Суд, обвинительный акт, беседы с адвокатами — этим была наполнена невыносимая монотонность подсудного состояния. С защитниками нельзя было делиться своими переживаниями, — им было некогда, и они не поняли бы меня. Мрачное здание судебных установлений — это была та вода, в которой они плавали.

«Милостивый государь, Николай Евгеньевич. Вы совершенно правы, внутренняя, интимная жизнь и психология судейского мирка совершенно не почата. У Толстого взята — и великолепно — одна внешность. Если мне когда-нибудь понадобится справка и указание в этой отрасли жизни, я непременно сочту приятным долгом обратиться за помощью к Вам. Но моя беда в том, что для того, чтобы написать повесть из известного быта, я сам должен набарахтаться до омерзения в известной среде. Одним же воображением и чужими рассказами я не могу насытиться. Однако, не мне, так другому Ваши мысли пригодятся и могут толкнуть на большое и ценное произведение. Примите мою искреннюю признательность. А. Куприн».

«Придите сегодня в 7 вечера. Знаменская, 25, квартира Гольдштейна. Буду там. Не опаздывайте» — получаю я в мае 1909 г. телеграмму от Маклакова.

Это было уже незадолго до суда. Оба знаменитых юриста решили, наконец, посвятить моему делу хотя бы полчаса. Сделали они это довольно своеобразно. Это была репетиция суда. Один из них представлял прокурора и всячески старался сбить защиту. Им самим хотелось знать, что можно сказать в пользу человека, слишком напортившего себе во время предварительного следствия. На меня они не обращали никакого внимания. Я не произнес ни одного слова во время всего этого «судоговорения». Посторонних, конечно, никого не было, так что я чувствовал себя одновременно и обвиняемым, и публикой.

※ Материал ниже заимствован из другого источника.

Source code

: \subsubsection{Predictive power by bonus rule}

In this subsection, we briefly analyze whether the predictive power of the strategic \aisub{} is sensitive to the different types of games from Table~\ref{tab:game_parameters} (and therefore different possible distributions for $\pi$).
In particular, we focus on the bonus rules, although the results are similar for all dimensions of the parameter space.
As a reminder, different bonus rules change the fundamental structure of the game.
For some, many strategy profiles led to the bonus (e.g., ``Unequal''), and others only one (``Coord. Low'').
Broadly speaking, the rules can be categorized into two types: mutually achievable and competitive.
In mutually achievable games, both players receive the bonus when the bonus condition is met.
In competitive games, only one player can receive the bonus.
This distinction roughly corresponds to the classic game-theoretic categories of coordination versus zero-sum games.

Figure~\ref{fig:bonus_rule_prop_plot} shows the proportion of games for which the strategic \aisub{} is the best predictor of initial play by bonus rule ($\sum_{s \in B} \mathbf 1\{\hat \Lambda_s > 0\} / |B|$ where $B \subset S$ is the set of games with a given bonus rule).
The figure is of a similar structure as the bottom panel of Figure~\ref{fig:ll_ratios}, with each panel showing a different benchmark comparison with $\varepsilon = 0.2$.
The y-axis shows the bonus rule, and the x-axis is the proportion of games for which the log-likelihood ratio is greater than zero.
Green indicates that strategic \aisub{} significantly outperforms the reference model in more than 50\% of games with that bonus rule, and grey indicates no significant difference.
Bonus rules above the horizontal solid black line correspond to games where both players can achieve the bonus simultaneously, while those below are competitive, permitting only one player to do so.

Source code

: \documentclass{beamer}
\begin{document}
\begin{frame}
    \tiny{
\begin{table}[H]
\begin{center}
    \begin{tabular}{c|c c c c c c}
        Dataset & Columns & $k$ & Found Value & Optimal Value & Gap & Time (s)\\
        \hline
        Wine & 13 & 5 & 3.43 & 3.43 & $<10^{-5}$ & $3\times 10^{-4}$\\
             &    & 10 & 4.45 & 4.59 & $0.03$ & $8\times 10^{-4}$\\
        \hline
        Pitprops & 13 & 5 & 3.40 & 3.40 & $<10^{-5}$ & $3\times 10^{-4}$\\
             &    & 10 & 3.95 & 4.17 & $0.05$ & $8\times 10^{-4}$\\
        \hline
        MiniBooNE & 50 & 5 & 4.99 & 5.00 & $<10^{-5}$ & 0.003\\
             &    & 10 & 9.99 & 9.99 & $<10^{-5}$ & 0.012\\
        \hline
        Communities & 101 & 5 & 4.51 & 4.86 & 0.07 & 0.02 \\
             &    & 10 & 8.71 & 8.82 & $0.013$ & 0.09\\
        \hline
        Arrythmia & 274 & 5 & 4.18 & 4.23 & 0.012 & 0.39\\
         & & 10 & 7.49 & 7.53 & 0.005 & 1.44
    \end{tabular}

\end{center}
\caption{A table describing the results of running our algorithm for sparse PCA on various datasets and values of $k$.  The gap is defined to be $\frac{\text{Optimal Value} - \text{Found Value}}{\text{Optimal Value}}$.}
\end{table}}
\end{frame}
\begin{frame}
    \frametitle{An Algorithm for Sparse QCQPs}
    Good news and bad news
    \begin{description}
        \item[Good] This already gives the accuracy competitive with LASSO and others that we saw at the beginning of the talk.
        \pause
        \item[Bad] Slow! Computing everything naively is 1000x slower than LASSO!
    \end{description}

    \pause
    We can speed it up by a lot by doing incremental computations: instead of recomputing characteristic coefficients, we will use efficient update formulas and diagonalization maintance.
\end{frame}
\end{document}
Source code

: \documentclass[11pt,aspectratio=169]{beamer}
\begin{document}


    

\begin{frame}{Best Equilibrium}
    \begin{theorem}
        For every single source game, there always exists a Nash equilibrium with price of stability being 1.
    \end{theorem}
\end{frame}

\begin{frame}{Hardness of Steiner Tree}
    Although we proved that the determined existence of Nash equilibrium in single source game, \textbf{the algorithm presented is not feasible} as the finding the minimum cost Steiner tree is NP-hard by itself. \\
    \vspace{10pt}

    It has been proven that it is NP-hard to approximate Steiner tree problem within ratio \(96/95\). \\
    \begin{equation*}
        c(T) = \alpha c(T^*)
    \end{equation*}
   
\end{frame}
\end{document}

Во время этой дискуссии многое для меня было непонятно. Я старался по выражению лиц угадать свою участь. Выражение их, однако, мне не понравилось. Маклаков нервно пожимал плечами: «Да, тяжеловато, надо будет что-нибудь придумать». Они расстались, не сказав мне ни слова.

Пользуясь разрешением Толстого, я писал ему время от времени о своих делах и настроениях и в ответ 30 апреля 1909 г. получил следующее письмо:

«Милый Фельтен, не думайте, что я так замедлил ответить на ваше письмо потому, что не сочувствовал бы вам и вашему положению, напротив, это положение ваше меня очень трогает. Посылаю вам записку к Кони и второй экземпляр того заявления, которое я сделал в вашем деле судебному следователю, посылаю вам затем, что думаю, что оно пригодится Маклакову при вашей защите. Почему-то мне думается, что ваш суд не кончится так жестоко, как вы предполагаете. Уж очень ясно, что того, что называется злым усмыслом, не было в том, в чем вас обвиняют. Главное, мне это кажется потому, что очень хочется. А хочется потому, что невольно чувствую себя виновным и, к сожалению, вижу, что другие люди, которым это гораздо тяжелее, чем мне, должны искупать то, что считается моей виной. Помогай вам бог перенести твердо и спокойно ваше испытание. Не только думаю, но твердо верю, что что бы ни случилось с нами, все зависит от того, как мы к этому относимся, и все страдания, особенно, если они происходят от людей, легко могут быть обращены во благо, если принимаются без жалости к себе, а главное, без осуждения тех людей, от которых они происходят. Знаю, что мне легко говорить, а что трудно самому переносить, но говорю то, что говорил бы сам себе, если бы был на вашем месте. Прощайте. Пожалуйста, пишите» — И к подписи — «любящий Вас» — прибавлено — «очень. Лев Толстой».

Анатолия Федоровича Кони я не застал. На его двери была медная передвижная дощечка: «дома», «нет дома». — Оказалось, что без предварительного по почте с ним соглашения на дверях старого сенатора всегда стояло — «нет». Телефона он тоже не признавал.

В ответ на мое письмо он тотчас же написал:

«4 мая 1909 г.

«По состоянию моего здоровья я вынужден уехать дней на 10 за город. Пришлите мне письмо Льва Николаевича Толстого — его мне перешлют — и я увижу, могу ли быть вам полезным и чем именно. Должен предупредить, что ни в каких отношениях ни с Министерством юстиции, ни с Министерством внутренних дел не состою и в них никакого голоса не имею. А. К.»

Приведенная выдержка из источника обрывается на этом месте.